The COD of the filtrate obtained by adding calcium hydroxide to precipitate a grayish brown precipitate was 3,800 ppm, and acrylamide and acrylic acid were both 0.04% or less. The dry weight of the precipitate was 3.1 g.
[0011]
Comparative Example 1
In Example 1, a polymerization reaction liquid was obtained by carrying out in the same manner as in Example 1 without performing alkaline hydrolysis.

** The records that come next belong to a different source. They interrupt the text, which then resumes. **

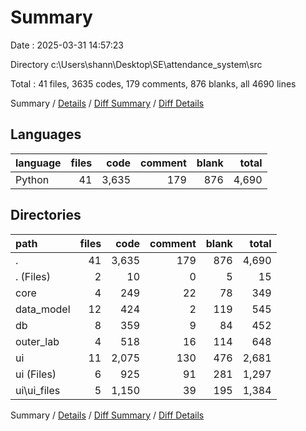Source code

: # Summary

Date : 2025-03-31 14:57:23

Directory c:\\Users\\shann\\Desktop\\SE\\attendance_system\\src

Total : 41 files,  3635 codes, 179 comments, 876 blanks, all 4690 lines

Summary / [Details](details.md) / [Diff Summary](diff.md) / [Diff Details](diff-details.md)

## Languages
| language | files | code | comment | blank | total |
| :--- | ---: | ---: | ---: | ---: | ---: |
| Python | 41 | 3,635 | 179 | 876 | 4,690 |

## Directories
| path | files | code | comment | blank | total |
| :--- | ---: | ---: | ---: | ---: | ---: |
| . | 41 | 3,635 | 179 | 876 | 4,690 |
| . (Files) | 2 | 10 | 0 | 5 | 15 |
| core | 4 | 249 | 22 | 78 | 349 |
| data_model | 12 | 424 | 2 | 119 | 545 |
| db | 8 | 359 | 9 | 84 | 452 |
| outer_lab | 4 | 518 | 16 | 114 | 648 |
| ui | 11 | 2,075 | 130 | 476 | 2,681 |
| ui (Files) | 6 | 925 | 91 | 281 | 1,297 |
| ui\\ui_files | 5 | 1,150 | 39 | 195 | 1,384 |

Summary / [Details](details.md) / [Diff Summary](diff.md) / [Diff Details](diff-details.md)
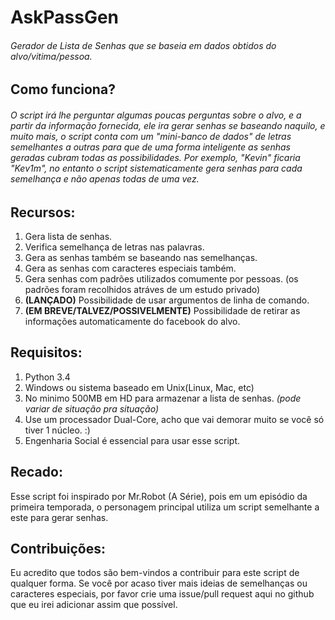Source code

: # AskPassGen

###### Gerador de Lista de Senhas que se baseia em dados obtidos do alvo/vitima/pessoa.

## Como funciona?

###### O script irá lhe perguntar algumas poucas perguntas sobre o alvo, e a partir da informação fornecida, ele ira gerar senhas se baseando naquilo, e muito mais, o script conta com um "mini-banco de dados" de letras semelhantes a outras para que de uma forma inteligente as senhas geradas cubram todas as possibilidades. Por exemplo, "Kevin" ficaria "Kev1m", no entanto o script sistematicamente gera senhas para cada semelhança e não apenas todas de uma vez.

## Recursos:
1. Gera lista de senhas.
2. Verifica semelhança de letras nas palavras.
3. Gera as senhas também se baseando nas semelhanças.
4. Gera as senhas com caracteres especiais também.
5. Gera senhas com padrões utilizados comumente por pessoas. (os padrões foram recolhidos atráves de um estudo privado)
6. **(LANÇADO)** Possibilidade de usar argumentos de linha de comando.
7. **(EM BREVE/TALVEZ/POSSIVELMENTE)** Possibilidade de retirar as informações automaticamente do facebook do alvo.

## Requisitos:
1. Python 3.4
2. Windows ou sistema baseado em Unix(Linux, Mac, etc)
3. No minimo 500MB em HD para armazenar a lista de senhas. *(pode variar de situação pra situação)*
4. Use um processador Dual-Core, acho que vai demorar muito se você só tiver 1 núcleo. :)
5. Engenharia Social é essencial para usar esse script. 

## Recado:
Esse script foi inspirado por Mr.Robot (A Série), pois em um episódio da primeira temporada, o personagem principal utiliza um script semelhante a este para gerar senhas.

## Contribuições:
Eu acredito que todos são bem-vindos a contribuir para este script de qualquer forma. Se você por acaso tiver mais ideias de semelhanças ou caracteres especiais, por favor crie uma issue/pull request aqui no github que eu irei adicionar assim que possível.
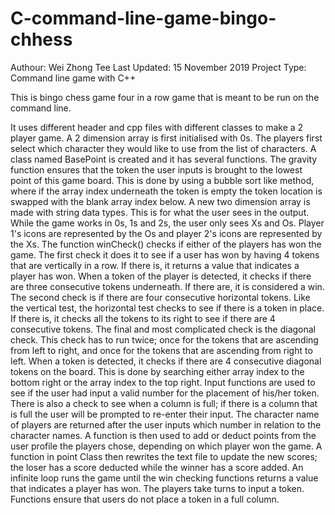 # C-command-line-game-bingo-chhess

Authour: Wei Zhong Tee
Last Updated: 15 November 2019
Project Type: Command line game with C++

This is bingo chess game four in a row game that is meant to be run on the command line.

It uses different header and cpp
files with different classes to make a 2 player game. A 2 dimension array is first
initialised with 0s. The players first select which character they would like to use from
the list of characters. A class named BasePoint is created and it has several functions.
The gravity function ensures that the token the user inputs is brought to the lowest point
of this game board. This is done by using a bubble sort like method, where if the array
index underneath the token is empty the token location is swapped with the blank array
index below. A new two dimension array is made with string data types. This is for what
the user sees in the output. While the game works in 0s, 1s and 2s, the user only sees
Xs and Os. Player 1's icons are represented by the Os and player 2's icons are
represented by the Xs. The function winCheck() checks if either of the players has won
the game. The first check it does it to see if a user has won by having 4 tokens that are
vertically in a row. If there is, it returns a value that indicates a player has won.
When a token of the player is detected, it checks if there are three consecutive tokens
underneath. If there are, it is considered a win. The second check is if there are four
consecutive horizontal tokens. Like the vertical test, the horizontal test checks to see if
there is a token in place. If there is, it checks all the tokens to its right to see if there are
4 consecutive tokens. The final and most complicated check is the diagonal check. This
check has to run twice; once for the tokens that are ascending from left to right, and
once for the tokens that are ascending from right to left. When a token is detected, it
checks if there are 4 consecutive diagonal tokens on the board. This is done by
searching either array index to the bottom right or the array index to the top right. Input functions are used to see if the user had input a valid number for the placement of
his/her token. There is also a check to see when a column is full; if there is a column
that is full the user will be prompted to re-enter their input. The character name of
players are returned after the user inputs which number in relation to the character
names. A function is then used to add or deduct points from the user profile the players
chose, depending on which player won the game. A function in point Class then rewrites
the text file to update the new scores; the loser has a score deducted while the winner
has a score added.
An infinite loop runs the game until the win checking functions returns a value that
indicates a player has won. The players take turns to input a token. Functions ensure
that users do not place a token in a full column.
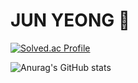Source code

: # JUN YEONG 👋

[![Solved.ac Profile](http://mazassumnida.wtf/api/v2/generate_badge?boj=rlawnsdud920)](https://solved.ac/rlawnsdud920/)

![Anurag's GitHub stats](https://github-readme-stats.vercel.app/api?username=kjyyjk&show_icons=true&theme=tokyonight)
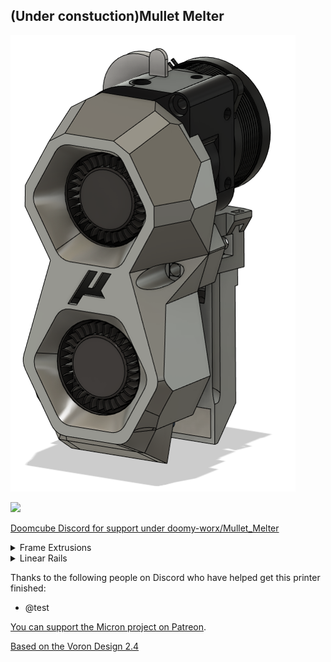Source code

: ## (Under constuction)Mullet Melter

![Rendering Mullet Melter](Misc/toolhead_pic.png)

[![](https://img.shields.io/discord/825469421346226226?color=teal&label=Micron&logo=discord&logoColor=fafafa)](https://discord.gg/doomcube)

[Doomcube Discord for support under doomy-worx/Mullet_Melter](https://discord.com/channels/825469421346226226/1028744277393674290)



<details>
    <summary>
    Frame Extrusions
    </summary>


Misumi Part #  |Qty | Notes
 ----|----|----|
HFS3-1515-300 |4 | Blind holes need to be drilled
HFS3-1515-220 |10| Ends need to be tapped (M3)
HFS3-1515-205 |2 |
HFS3-1515-190 |1 |
HFS3-1515-125 |1 |
</details>


<details>
    <summary>
    Linear Rails
    </summary>

Part  | Qty | Length
-----|----|-----|
MGN7H | 6 | 150mm
MGN9C | 1 | 150mm
</details>




Thanks to the following people on Discord who have helped get this printer finished:

- @test

[You can support the Micron project on Patreon](https://www.patreon.com/user?u=27661824&fan_landing=true).

[Based on the Voron Design 2.4](https://github.com/VoronDesign/Voron-2)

Although the viscosity of this solution increased, insoluble precipitate did not precipitate even when 1.5 g of calcium hydroxide was added.
[0012]
Experimental Examples 1-4
A simulated solution prepared by mixing 200 ml of water with acrylic acid (molecular weight 72) and acrylamide (molecular weight 71) at a ratio as shown below to adjust the pH to 4.5 was used for polymerization and precipitation.
Table 1 shows the polymer removal rate (obtained from GPC analysis values before and after adding calcium hydroxide and filtering) and the properties of the precipitate.
[0013]
[Table 1]

[0014]
【The invention's effect】
As described above, according to the treatment method of the present invention, wastewater containing acrylamide in a concentrated manner can be easily treated.

Claims (1)

For wastewater containing acrylamide,
1) By heating in the presence of alkali, acrylamide is partially hydrolyzed and converted to acrylic acid,
2) Next, after acidifying with an acid, a redox polymerization initiator is added and polymerized,
3) adding alkaline earth metal ions to the polymerization solution to precipitate insoluble polymer and separating it;
A method for treating acrylamide-containing wastewater.